Whether your goal is to enhance income or manage risk, understanding how options trading strategies are executed based on investment goals, market sentiment and other methodologies can certainly help you meet those objectives. Options can help you identify the risk you take in a position. This risk depends on time value, volatility and strike selection. Furthermore, it can be used to hedge a current position, predict the direction of volatility, or start off a directional play.
. Bull Call Spread: In this spread, you purchase a call on the fundamental asset while selling a call simultaneously on the similar fundamental asset with the similar expiration date at a greater strike price. You must use this strategy when you think the market is more likely to rise than fall
. Bear Put Spread: In this spread, you purchase a put on a fundamental asset while selling a put on the similar fundamental asset with the similar expiration date at a lower strike price. You must use this strategy when you feel the market is more likely to fall than rise since you are capitalizing on a decline in the price of the fundamental asset.
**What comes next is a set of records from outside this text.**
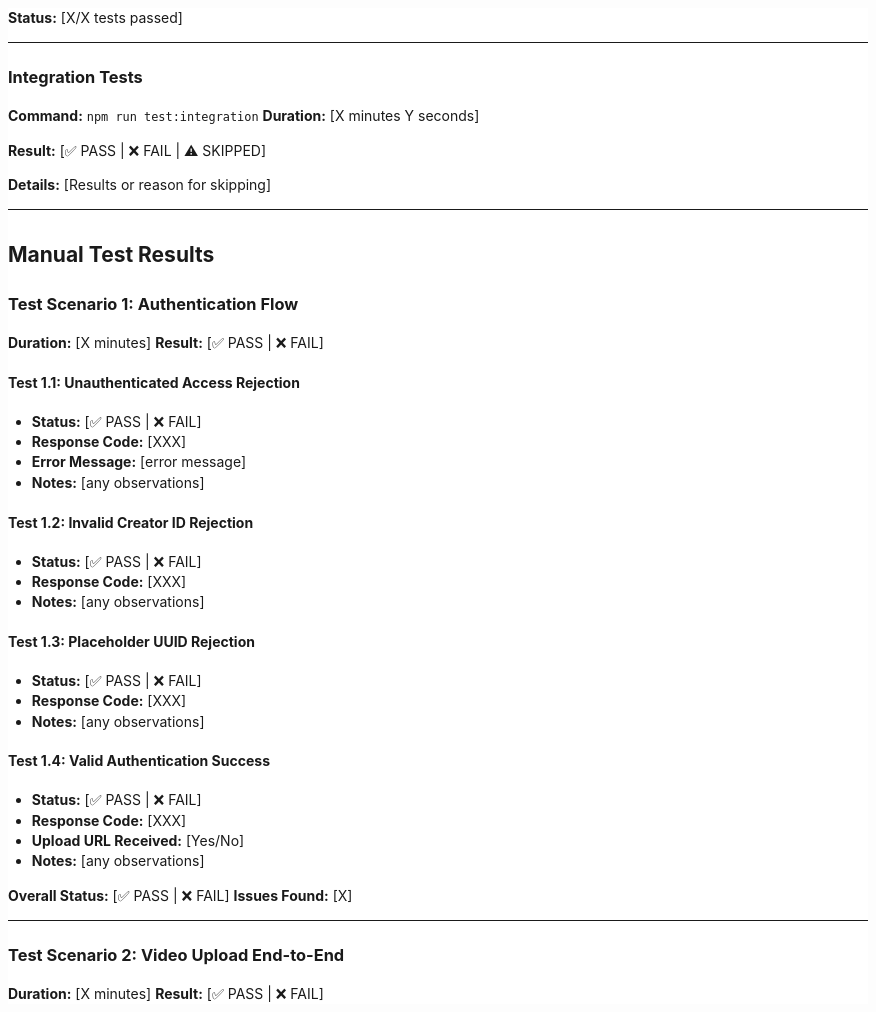**Status:** [X/X tests passed]

---

### Integration Tests
**Command:** `npm run test:integration`
**Duration:** [X minutes Y seconds]

**Result:** [✅ PASS | ❌ FAIL | ⚠️ SKIPPED]

**Details:**
[Results or reason for skipping]

---

## Manual Test Results

### Test Scenario 1: Authentication Flow
**Duration:** [X minutes]
**Result:** [✅ PASS | ❌ FAIL]

#### Test 1.1: Unauthenticated Access Rejection
- **Status:** [✅ PASS | ❌ FAIL]
- **Response Code:** [XXX]
- **Error Message:** [error message]
- **Notes:** [any observations]

#### Test 1.2: Invalid Creator ID Rejection
- **Status:** [✅ PASS | ❌ FAIL]
- **Response Code:** [XXX]
- **Notes:** [any observations]

#### Test 1.3: Placeholder UUID Rejection
- **Status:** [✅ PASS | ❌ FAIL]
- **Response Code:** [XXX]
- **Notes:** [any observations]

#### Test 1.4: Valid Authentication Success
- **Status:** [✅ PASS | ❌ FAIL]
- **Response Code:** [XXX]
- **Upload URL Received:** [Yes/No]
- **Notes:** [any observations]

**Overall Status:** [✅ PASS | ❌ FAIL]
**Issues Found:** [X]

---

### Test Scenario 2: Video Upload End-to-End
**Duration:** [X minutes]
**Result:** [✅ PASS | ❌ FAIL]
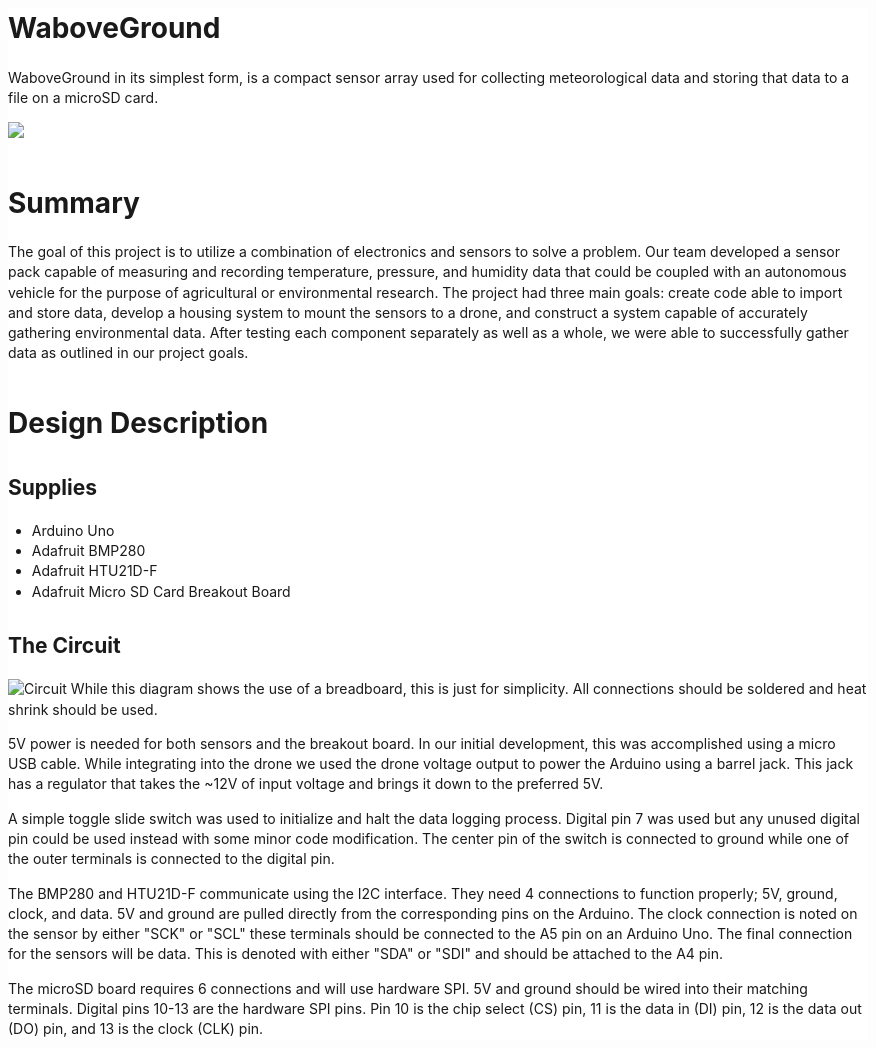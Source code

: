 # WaboveGround
WaboveGround in its simplest form, is a compact sensor array used for collecting meteorological data and storing that data to a file on a microSD card.

<img src="https://user-images.githubusercontent.com/83726389/117233123-80d2ff80-adf0-11eb-8978-40fb2ffe193a.jpg" width="480">

# Summary
The goal of this project is to utilize a combination of electronics and sensors to solve a problem. Our team developed a sensor pack capable of measuring and recording temperature, pressure, and humidity data that could be coupled with an autonomous vehicle for the purpose of agricultural or environmental research. The project had three main goals: create code able to import and store data, develop a housing system to mount the sensors to a drone, and construct a system capable of accurately gathering environmental data. After testing each component separately as well as a whole, we were able to successfully gather data as outlined in our project goals.

# Design Description
## Supplies
* Arduino Uno
* Adafruit BMP280
* Adafruit HTU21D-F
* Adafruit Micro SD Card Breakout Board

## The Circuit
![Circuit](https://user-images.githubusercontent.com/83726389/117231144-9e05cf00-adec-11eb-99ce-af9eed779261.png)
While this diagram shows the use of a breadboard, this is just for simplicity. All connections should be soldered and heat shrink should be used.

5V power is needed for both sensors and the breakout board. In our initial development, this was accomplished using a micro USB cable. While integrating into the drone we used the drone voltage output to power the Arduino using a barrel jack. This jack has a regulator that takes the ~12V of input voltage and brings it down to the preferred 5V. 

A simple toggle slide switch was used to initialize and halt the data logging process. Digital pin 7 was used but any unused digital pin could be used instead with some minor code modification. The center pin of the switch is connected to ground while one of the outer terminals is connected to the digital pin.

The BMP280 and HTU21D-F communicate using the I2C interface. They need 4 connections to function properly; 5V, ground, clock, and data. 5V and ground are pulled directly from the corresponding pins on the Arduino. The clock connection is noted on the sensor by either "SCK" or "SCL" these terminals should be connected to the A5 pin on an Arduino Uno. The final connection for the sensors will be data. This is denoted with either "SDA" or "SDI" and should be attached to the A4 pin. 

The microSD board requires 6 connections and will use hardware SPI. 5V and ground should be wired into their matching terminals. Digital pins 10-13 are the hardware SPI pins. Pin 10 is the chip select (CS) pin, 11 is the data in (DI) pin, 12 is the data out (DO) pin, and 13 is the clock (CLK) pin.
. Covered Call: In this strategy, you can buy the assets outright and also sell a call option simultaneously on those similar assets. You can use this position when you have a neutral opinion and a short term position on the assets, and are also seeking additional profits. However, your volume of assets owned must be tantamount to the number of fundamental assets underlying your call option.
. Time/Calendar Spread: In this, you set your position by entering a short and long term position at the same time on the similar fundamental asset, but with varied delivery months. The point of this type of strategy is time decay- the more further you go in time, the more volatility you buy in this spread.
Options trading strategies can certainly be excellent tools for both risk management and position trading if you use them in a proper way!